Record excerpts:
++++++++

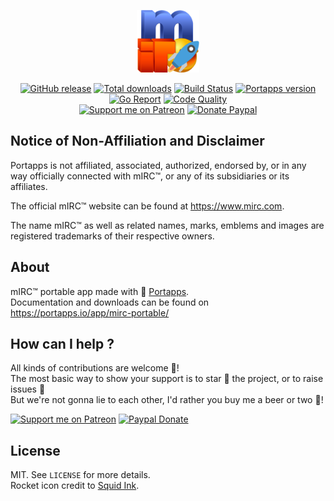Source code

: <p align="center"><a href="https://portapps.io/app/mirc-portable/" target="_blank"><img width="100" src="https://github.com/portapps/mirc-portable/blob/master/res/papp.png"></a></p>

<p align="center">
  <a href="https://portapps.io/app/mirc-portable/#download"><img src="https://img.shields.io/github/release/portapps/mirc-portable.svg?style=flat-square" alt="GitHub release"></a>
  <a href="https://portapps.io/app/mirc-portable/#download"><img src="https://img.shields.io/github/downloads/portapps/mirc-portable/total.svg?style=flat-square" alt="Total downloads"></a>
  <a href="https://travis-ci.com/portapps/mirc-portable"><img src="https://img.shields.io/travis/com/portapps/mirc-portable/master.svg?style=flat-square" alt="Build Status"></a>
  <a href="https://github.com/portapps/portapps"><img src="https://img.shields.io/badge/portapps-1.25.0-479fdb.svg?style=flat-square" alt="Portapps version"></a>
  <a href="https://goreportcard.com/report/github.com/portapps/mirc-portable"><img src="https://goreportcard.com/badge/github.com/portapps/mirc-portable?style=flat-square" alt="Go Report"></a>
  <a href="https://www.codacy.com/app/portapps/mirc-portable"><img src="https://img.shields.io/codacy/grade/122fbb671e054c21807a783c2a6537ec.svg?style=flat-square" alt="Code Quality"></a>
  <br /><a href="https://www.patreon.com/crazymax"><img src="https://img.shields.io/badge/donate-patreon-fb664e.svg?style=flat-square" alt="Support me on Patreon"></a>
  <a href="https://www.paypal.me/crazyws"><img src="https://img.shields.io/badge/donate-paypal-7057ff.svg?style=flat-square" alt="Donate Paypal"></a>
</p>

## Notice of Non-Affiliation and Disclaimer

Portapps is not affiliated, associated, authorized, endorsed by, or in any way officially connected with mIRC™, or any of its subsidiaries or its affiliates.

The official mIRC™ website can be found at https://www.mirc.com.

The name mIRC™ as well as related names, marks, emblems and images are registered trademarks of their respective owners.

## About

mIRC™ portable app made with 🚀 [Portapps](https://portapps.io).<br />
Documentation and downloads can be found on https://portapps.io/app/mirc-portable/

## How can I help ?

All kinds of contributions are welcome :raised_hands:!<br />
The most basic way to show your support is to star :star2: the project, or to raise issues :speech_balloon:<br />
But we're not gonna lie to each other, I'd rather you buy me a beer or two :beers:!

[![Support me on Patreon](https://portapps.io/img/patreon.png)](https://www.patreon.com/crazymax) 
[![Paypal Donate](https://portapps.io/img/paypal-donate.png)](https://www.paypal.me/crazyws)

## License

MIT. See `LICENSE` for more details.<br />
Rocket icon credit to [Squid Ink](http://thesquid.ink).
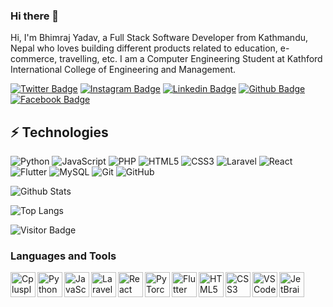 ### Hi there 👋

Hi, I'm Bhimraj Yadav, a Full Stack Software Developer from Kathmandu, Nepal who loves building different products related to education, e-commerce, travelling, etc. I am a Computer Engineering Student at Kathford International College of Engineering and Management.

[![Twitter Badge](https://img.shields.io/twitter/follow/bhimrazyadav)](https://twitter.com/bhimrazyadav)
[![Instagram Badge](https://img.shields.io/badge/-@bhimrazyadav-purple?style=flat-square&logo=instagram&logoColor=white&link=https://www.instagram.com/bhimrazyadav/)](https://www.instagram.com/bhimrazyadav)
[![Linkedin Badge](https://img.shields.io/badge/-bhimrazy-blue?style=flat-square&logo=Linkedin&logoColor=white&link=https://www.linkedin.com/in/bhimrazy/)](https://www.linkedin.com/in/bhimrazy/)
[![Github Badge](https://img.shields.io/github/followers/bhimrazy?style=social)](https://github.com/bhimrazy)
[![Facebook Badge](https://img.shields.io/badge/-bhimrazy-blue?style=flat-square&logo=facebook&logoColor=white&link=https://www.facebook.com/bhimrazy)](https://www.facebook.com/bhimrazy)

<!--
**bhimrazy/bhimrazy** is a ✨ _special_ ✨ repository because its `README.md` (this file) appears on your GitHub profile.

Here are some ideas to get you started:

- 🔭 I’m currently working on ...
- 🌱 I’m currently learning ...
- 👯 I’m looking to collaborate on ...
- 🤔 I’m looking for help with ...
- 💬 Ask me about ...
- 📫 How to reach me: ...
- 😄 Pronouns: ...
- ⚡ Fun fact: ...
-->
## ⚡ Technologies

<!--- just --->
![Python](https://img.shields.io/badge/-Python-black?style=flat-square&logo=Python)
![JavaScript](https://img.shields.io/badge/-JavaScript-black?style=flat-square&logo=javascript)
![PHP](https://img.shields.io/badge/-PHP-black?style=flat-square&logo=php)
![HTML5](https://img.shields.io/badge/-HTML5-E34F26?style=flat-square&logo=html5&logoColor=white)
![CSS3](https://img.shields.io/badge/-CSS3-1572B6?style=flat-square&logo=css3)
![Laravel](https://img.shields.io/badge/-Laravel-00599C?style=flat-square&logo=Laravel)
![React](https://img.shields.io/badge/-React-00599C?style=flat-square&logo=React)
![Flutter](https://img.shields.io/badge/-Flutter-black?style=flat-square&logo=flutter)
![MySQL](https://img.shields.io/badge/-MySQL-black?style=flat-square&logo=mysql)
![Git](https://img.shields.io/badge/-Git-black?style=flat-square&logo=git)
![GitHub](https://img.shields.io/badge/-GitHub-181717?style=flat-square&logo=github)

![Github Stats](https://github-readme-stats.vercel.app/api?username=bhimrazy&count_private=true&show_icons=true&include_all_commits=true)

![Top Langs](https://github-readme-stats.vercel.app/api/top-langs/?username=bhimrazy&hide=TeX&layout=compact)

![Visitor Badge](https://komarev.com/ghpvc/?username=bhimrazy&color=green)

### Languages and Tools

<img align="left" src="https://simpleicons.org/icons/cplusplus.svg" alt="Cplusplus" height="40px" />
<img align="left" src="https://simpleicons.org/icons/python.svg" alt="Python" height="40px" />
<img align="left" src="https://simpleicons.org/icons/javascript.svg" alt="JavaScript" height="40px" />
<img align="left" src="https://simpleicons.org/icons/laravel.svg" alt="Laravel" height="40px" />
<img align="left" src="https://simpleicons.org/icons/react.svg" alt="React" height="40px" />
<img align="left" src="https://simpleicons.org/icons/pytorch.svg" alt="PyTorch" height="40px" />
<img align="left" src="https://simpleicons.org/icons/flutter.svg" alt="Flutter" height="40px" />
<img align="left" src="https://simpleicons.org/icons/html5.svg" alt="HTML5" height="40px" />
<img align="left" src="https://simpleicons.org/icons/css3.svg" alt="CSS3" height="40px" />
<img align="left" src="https://simpleicons.org/icons/visualstudiocode.svg" alt="VSCode" height="40px" />
<img align="left" src="https://simpleicons.org/icons/jetbrains.svg" alt="JetBrains Tools" height="40px" />
<br />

++++++++

Description of the task:
Check the lines above for the word "javascript" and give the number of lines where it appears, with no other text.

Finished exercise:
2